CFTC weekly positioning data for futures markets:

```python
from ml4t.data.cot import COTFetcher, create_cot_features, combine_cot_ohlcv_pit

fetcher = COTFetcher(config)
cot_data = fetcher.fetch_product("ES", start_year=2015, end_year=2024)

# Point-in-time combination with OHLCV (no look-ahead)
combined = combine_cot_ohlcv_pit(cot_data, ohlcv_data)

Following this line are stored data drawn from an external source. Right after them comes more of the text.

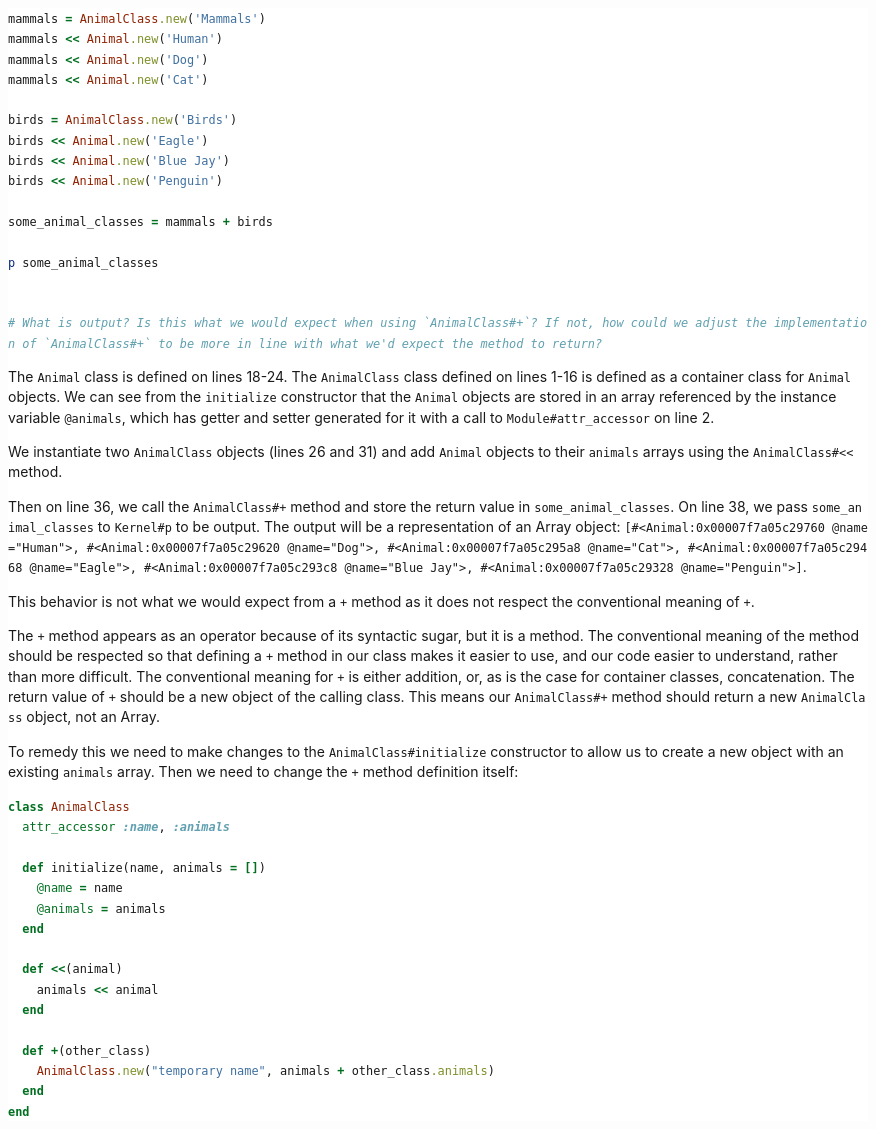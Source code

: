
 ```ruby
mammals = AnimalClass.new('Mammals')
mammals << Animal.new('Human')
mammals << Animal.new('Dog')
mammals << Animal.new('Cat')

birds = AnimalClass.new('Birds')
birds << Animal.new('Eagle')
birds << Animal.new('Blue Jay')
birds << Animal.new('Penguin')

some_animal_classes = mammals + birds

p some_animal_classes 


# What is output? Is this what we would expect when using `AnimalClass#+`? If not, how could we adjust the implementation of `AnimalClass#+` to be more in line with what we'd expect the method to return?
```

The `Animal` class is defined on lines 18-24. The `AnimalClass` class defined on lines 1-16 is defined as a container class for `Animal` objects. We can see from the `initialize` constructor that the `Animal` objects are stored in an array referenced by the instance variable `@animals`, which has getter and setter generated for it with a call to `Module#attr_accessor` on line 2.

We instantiate two `AnimalClass` objects (lines 26 and 31) and add `Animal` objects to their `animals` arrays using the `AnimalClass#<<` method.

Then on line 36, we call the `AnimalClass#+` method and store the return value in `some_animal_classes`. On line 38, we pass `some_animal_classes` to `Kernel#p` to be output. The output will be a representation of an Array object: `[#<Animal:0x00007f7a05c29760 @name="Human">, #<Animal:0x00007f7a05c29620 @name="Dog">, #<Animal:0x00007f7a05c295a8 @name="Cat">, #<Animal:0x00007f7a05c29468 @name="Eagle">, #<Animal:0x00007f7a05c293c8 @name="Blue Jay">, #<Animal:0x00007f7a05c29328 @name="Penguin">]`.

This behavior is not what we would expect from a `+` method as it does not respect the conventional meaning of `+`.

The `+` method appears as an operator because of its syntactic sugar, but it is a method. The conventional meaning of the method should be respected so that defining a `+` method in our class makes it easier to use, and our code easier to understand, rather than more difficult. The conventional meaning for `+` is either addition, or, as is the case for container classes, concatenation. The return value of `+` should be a new object of the calling class. This means our `AnimalClass#+` method should return a new `AnimalClass` object, not an Array.

To remedy this we need to make changes to the `AnimalClass#initialize` constructor to allow us to create a new object with an existing `animals` array. Then we need to change the `+` method definition itself:

```ruby
class AnimalClass
  attr_accessor :name, :animals
  
  def initialize(name, animals = [])
    @name = name
    @animals = animals
  end
  
  def <<(animal)
    animals << animal
  end
  
  def +(other_class)
    AnimalClass.new("temporary name", animals + other_class.animals)
  end
end

```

# Generate features from COT data
features = create_cot_features(cot_data)
```

### Book Data Managers

Simplified interfaces for the ML4T book workflow:

```python
from ml4t.data.etfs import ETFDataManager
from ml4t.data.crypto import CryptoDataManager

# 50 diversified ETFs via Yahoo Finance
etf_dm = ETFDataManager.from_config("config.yaml")
etf_dm.download_all()
aapl = etf_dm.load_ohlcv("AAPL")

# Crypto premium index via Binance Public
crypto_dm = CryptoDataManager.from_config("config.yaml")
crypto_dm.download_premium_index()
```

## CLI for Automated Updates

```bash
# Fetch specific symbols
ml4t-data fetch -s AAPL -s MSFT -s GOOGL --provider yahoo --start 2020-01-01

# Incremental update
ml4t-data update --symbol AAPL

# Validate data quality
ml4t-data validate --symbol AAPL --anomalies

# Check storage status
ml4t-data status --detailed

# List available data
ml4t-data list-data

# Export to CSV/JSON/Excel
ml4t-data export --symbol AAPL --format-type csv --output aapl.csv

# Get symbol info
ml4t-data info --symbol AAPL
```

Configuration-driven batch updates:

```yaml
storage:
  path: ~/data/market

datasets:
  sp500_daily:
    provider: yahoo
    symbols_file: symbols/sp500.txt
    frequency: daily
    start_date: 2015-01-01

  crypto:
    provider: coingecko
    symbols: [bitcoin, ethereum, solana]
    frequency: daily
    start_date: 2020-01-01
```

## Storage Format

Data is stored in Hive-partitioned Parquet:

```
~/data/market/
├── yahoo/daily/symbol=AAPL/data.parquet
├── yahoo/daily/symbol=MSFT/data.parquet
└── coingecko/daily/symbol=bitcoin/data.parquet
```

Query with DuckDB or Polars:

```python
import duckdb

result = duckdb.execute("""
    SELECT * FROM read_parquet('~/data/market/yahoo/daily/**/*.parquet')
    WHERE symbol IN ('AAPL', 'MSFT')
    AND date >= '2024-01-01'
""").pl()
```

## Data Validation

```python
from ml4t.data.validation import OHLCVValidator, ValidationReport

validator = OHLCVValidator()
report = validator.validate(data)
# Checks: high >= low, high >= open/close, low <= open/close
# Detects: duplicates, gaps, anomalies
```

Anomaly detection:

```python
from ml4t.data.anomaly import AnomalyManager, ReturnOutlierDetector, VolumeSpikeDetector

manager = AnomalyManager([
    ReturnOutlierDetector(),
    VolumeSpikeDetector(),
])
report = manager.detect(data)
```

## Documentation

- [Getting Started](docs/user-guide/getting-started.md) — quick start guide
- [Configuration](docs/user-guide/configuration.md) — YAML config reference
- [Storage](docs/user-guide/storage.md) — Hive partitioning and backends
- [Incremental Updates](docs/user-guide/incremental-updates.md) — update strategies and gap detection
- [Data Quality](docs/user-guide/data-quality.md) — validation and anomaly detection
- [CLI Reference](docs/user-guide/cli-reference.md) — command-line interface
- [Provider Selection Guide](docs/provider-selection-guide.md) — choosing providers
- [Creating a Provider](docs/creating_a_provider.md) — extending with new sources

## Technical Characteristics

- **Polars-based**: Native Polars DataFrames throughout
- **Consistent schema**: All providers return the same column structure
- **Async support**: Async providers and batch operations for parallel downloads
- **Metadata tracking**: Last update timestamps, row counts, date ranges
- **Resilience**: Rate limiting, retry with exponential backoff, gap detection
- **Multiple backends**: File system, S3, and in-memory storage
- **Type-safe**: Full type annotations throughout

## Related Libraries

- **ml4t-engineer**: Feature engineering and technical indicators
- **ml4t-diagnostic**: Signal evaluation and statistical validation
- **ml4t-backtest**: Event-driven backtesting
- **ml4t-live**: Live trading with broker integration

## Development

```bash
git clone https://github.com/ml4t/ml4t-data.git
cd ml4t-data
uv sync
uv run pytest tests/ -q
uv run ty check
```

## License

MIT License - see [LICENSE](LICENSE) for details.